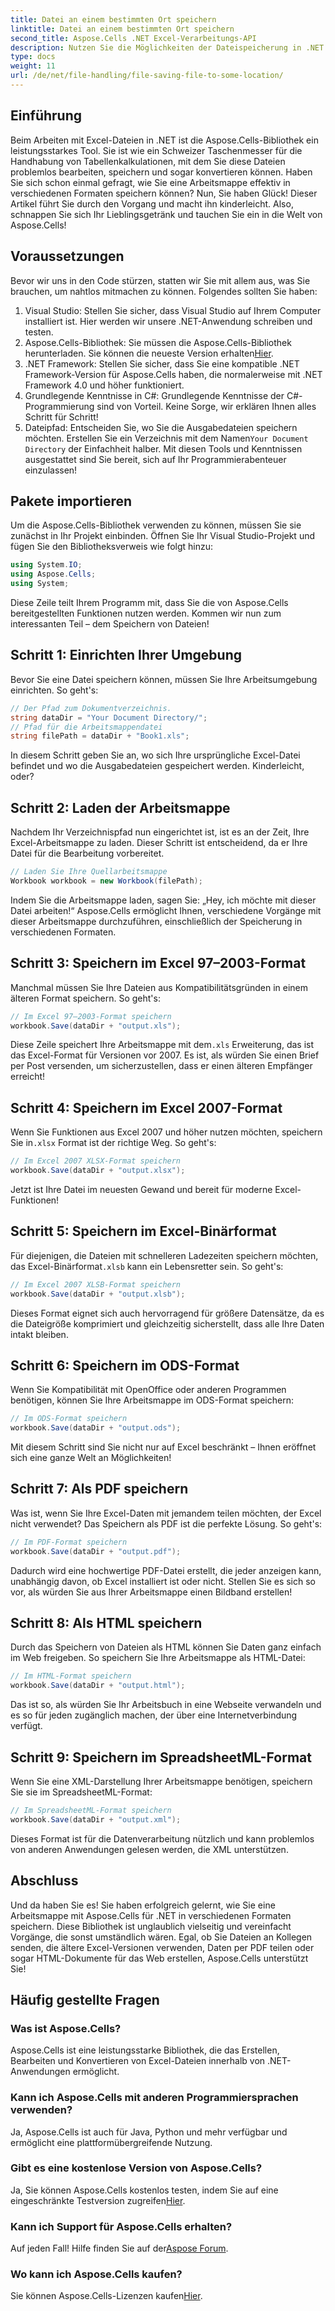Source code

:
 ```yaml
---
title: Datei an einem bestimmten Ort speichern
linktitle: Datei an einem bestimmten Ort speichern
second_title: Aspose.Cells .NET Excel-Verarbeitungs-API
description: Nutzen Sie die Möglichkeiten der Dateispeicherung in .NET mit Aspose.Cells. Lernen Sie, Excel-Dateien mühelos in mehreren Formaten zu speichern.
type: docs
weight: 11
url: /de/net/file-handling/file-saving-file-to-some-location/
---
```

## Einführung
Beim Arbeiten mit Excel-Dateien in .NET ist die Aspose.Cells-Bibliothek ein leistungsstarkes Tool. Sie ist wie ein Schweizer Taschenmesser für die Handhabung von Tabellenkalkulationen, mit dem Sie diese Dateien problemlos bearbeiten, speichern und sogar konvertieren können. Haben Sie sich schon einmal gefragt, wie Sie eine Arbeitsmappe effektiv in verschiedenen Formaten speichern können? Nun, Sie haben Glück! Dieser Artikel führt Sie durch den Vorgang und macht ihn kinderleicht. Also, schnappen Sie sich Ihr Lieblingsgetränk und tauchen Sie ein in die Welt von Aspose.Cells!
## Voraussetzungen
Bevor wir uns in den Code stürzen, statten wir Sie mit allem aus, was Sie brauchen, um nahtlos mitmachen zu können. Folgendes sollten Sie haben:
1. Visual Studio: Stellen Sie sicher, dass Visual Studio auf Ihrem Computer installiert ist. Hier werden wir unsere .NET-Anwendung schreiben und testen.
2.  Aspose.Cells-Bibliothek: Sie müssen die Aspose.Cells-Bibliothek herunterladen. Sie können die neueste Version erhalten[Hier](https://releases.aspose.com/cells/net/).
3. .NET Framework: Stellen Sie sicher, dass Sie eine kompatible .NET Framework-Version für Aspose.Cells haben, die normalerweise mit .NET Framework 4.0 und höher funktioniert.
4. Grundlegende Kenntnisse in C#: Grundlegende Kenntnisse der C#-Programmierung sind von Vorteil. Keine Sorge, wir erklären Ihnen alles Schritt für Schritt!
5.  Dateipfad: Entscheiden Sie, wo Sie die Ausgabedateien speichern möchten. Erstellen Sie ein Verzeichnis mit dem Namen`Your Document Directory` der Einfachheit halber.
Mit diesen Tools und Kenntnissen ausgestattet sind Sie bereit, sich auf Ihr Programmierabenteuer einzulassen!
## Pakete importieren
Um die Aspose.Cells-Bibliothek verwenden zu können, müssen Sie sie zunächst in Ihr Projekt einbinden. Öffnen Sie Ihr Visual Studio-Projekt und fügen Sie den Bibliotheksverweis wie folgt hinzu:
```csharp
using System.IO;
using Aspose.Cells;
using System;
```
Diese Zeile teilt Ihrem Programm mit, dass Sie die von Aspose.Cells bereitgestellten Funktionen nutzen werden. Kommen wir nun zum interessanten Teil – dem Speichern von Dateien!
## Schritt 1: Einrichten Ihrer Umgebung
Bevor Sie eine Datei speichern können, müssen Sie Ihre Arbeitsumgebung einrichten. So geht's:
```csharp
// Der Pfad zum Dokumentverzeichnis.
string dataDir = "Your Document Directory/";
// Pfad für die Arbeitsmappendatei
string filePath = dataDir + "Book1.xls";
```
In diesem Schritt geben Sie an, wo sich Ihre ursprüngliche Excel-Datei befindet und wo die Ausgabedateien gespeichert werden. Kinderleicht, oder?
## Schritt 2: Laden der Arbeitsmappe
Nachdem Ihr Verzeichnispfad nun eingerichtet ist, ist es an der Zeit, Ihre Excel-Arbeitsmappe zu laden. Dieser Schritt ist entscheidend, da er Ihre Datei für die Bearbeitung vorbereitet.
```csharp
// Laden Sie Ihre Quellarbeitsmappe
Workbook workbook = new Workbook(filePath);
```
Indem Sie die Arbeitsmappe laden, sagen Sie: „Hey, ich möchte mit dieser Datei arbeiten!“ Aspose.Cells ermöglicht Ihnen, verschiedene Vorgänge mit dieser Arbeitsmappe durchzuführen, einschließlich der Speicherung in verschiedenen Formaten.
## Schritt 3: Speichern im Excel 97–2003-Format
Manchmal müssen Sie Ihre Dateien aus Kompatibilitätsgründen in einem älteren Format speichern. So geht's:
```csharp
// Im Excel 97–2003-Format speichern
workbook.Save(dataDir + "output.xls");
```
 Diese Zeile speichert Ihre Arbeitsmappe mit dem`.xls` Erweiterung, das ist das Excel-Format für Versionen vor 2007. Es ist, als würden Sie einen Brief per Post versenden, um sicherzustellen, dass er einen älteren Empfänger erreicht!
## Schritt 4: Speichern im Excel 2007-Format
Wenn Sie Funktionen aus Excel 2007 und höher nutzen möchten, speichern Sie in`.xlsx` Format ist der richtige Weg. So geht's:
```csharp
// Im Excel 2007 XLSX-Format speichern
workbook.Save(dataDir + "output.xlsx");
```
Jetzt ist Ihre Datei im neuesten Gewand und bereit für moderne Excel-Funktionen! 
## Schritt 5: Speichern im Excel-Binärformat
 Für diejenigen, die Dateien mit schnelleren Ladezeiten speichern möchten, das Excel-Binärformat`.xlsb` kann ein Lebensretter sein. So geht's:
```csharp
// Im Excel 2007 XLSB-Format speichern
workbook.Save(dataDir + "output.xlsb");
```
Dieses Format eignet sich auch hervorragend für größere Datensätze, da es die Dateigröße komprimiert und gleichzeitig sicherstellt, dass alle Ihre Daten intakt bleiben. 
## Schritt 6: Speichern im ODS-Format
Wenn Sie Kompatibilität mit OpenOffice oder anderen Programmen benötigen, können Sie Ihre Arbeitsmappe im ODS-Format speichern:
```csharp
// Im ODS-Format speichern
workbook.Save(dataDir + "output.ods");
```
Mit diesem Schritt sind Sie nicht nur auf Excel beschränkt – Ihnen eröffnet sich eine ganze Welt an Möglichkeiten!
## Schritt 7: Als PDF speichern
Was ist, wenn Sie Ihre Excel-Daten mit jemandem teilen möchten, der Excel nicht verwendet? Das Speichern als PDF ist die perfekte Lösung. So geht's:
```csharp
// Im PDF-Format speichern
workbook.Save(dataDir + "output.pdf");
```
Dadurch wird eine hochwertige PDF-Datei erstellt, die jeder anzeigen kann, unabhängig davon, ob Excel installiert ist oder nicht. Stellen Sie es sich so vor, als würden Sie aus Ihrer Arbeitsmappe einen Bildband erstellen!
## Schritt 8: Als HTML speichern
Durch das Speichern von Dateien als HTML können Sie Daten ganz einfach im Web freigeben. So speichern Sie Ihre Arbeitsmappe als HTML-Datei:
```csharp
// Im HTML-Format speichern
workbook.Save(dataDir + "output.html");
```
Das ist so, als würden Sie Ihr Arbeitsbuch in eine Webseite verwandeln und es so für jeden zugänglich machen, der über eine Internetverbindung verfügt.
## Schritt 9: Speichern im SpreadsheetML-Format
Wenn Sie eine XML-Darstellung Ihrer Arbeitsmappe benötigen, speichern Sie sie im SpreadsheetML-Format:
```csharp
// Im SpreadsheetML-Format speichern
workbook.Save(dataDir + "output.xml");
```
Dieses Format ist für die Datenverarbeitung nützlich und kann problemlos von anderen Anwendungen gelesen werden, die XML unterstützen.
## Abschluss
Und da haben Sie es! Sie haben erfolgreich gelernt, wie Sie eine Arbeitsmappe mit Aspose.Cells für .NET in verschiedenen Formaten speichern. Diese Bibliothek ist unglaublich vielseitig und vereinfacht Vorgänge, die sonst umständlich wären. Egal, ob Sie Dateien an Kollegen senden, die ältere Excel-Versionen verwenden, Daten per PDF teilen oder sogar HTML-Dokumente für das Web erstellen, Aspose.Cells unterstützt Sie!
## Häufig gestellte Fragen
### Was ist Aspose.Cells?
Aspose.Cells ist eine leistungsstarke Bibliothek, die das Erstellen, Bearbeiten und Konvertieren von Excel-Dateien innerhalb von .NET-Anwendungen ermöglicht.
### Kann ich Aspose.Cells mit anderen Programmiersprachen verwenden?
Ja, Aspose.Cells ist auch für Java, Python und mehr verfügbar und ermöglicht eine plattformübergreifende Nutzung.
### Gibt es eine kostenlose Version von Aspose.Cells?
 Ja, Sie können Aspose.Cells kostenlos testen, indem Sie auf eine eingeschränkte Testversion zugreifen[Hier](https://releases.aspose.com/).
### Kann ich Support für Aspose.Cells erhalten?
 Auf jeden Fall! Hilfe finden Sie auf der[Aspose Forum](https://forum.aspose.com/c/cells/9).
### Wo kann ich Aspose.Cells kaufen?
 Sie können Aspose.Cells-Lizenzen kaufen[Hier](https://purchase.aspose.com/buy).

......

• YOUR ASSIGNMENT:
Answer with a single number, the count of lines in the data that contain "Hier".

• REPLY:
4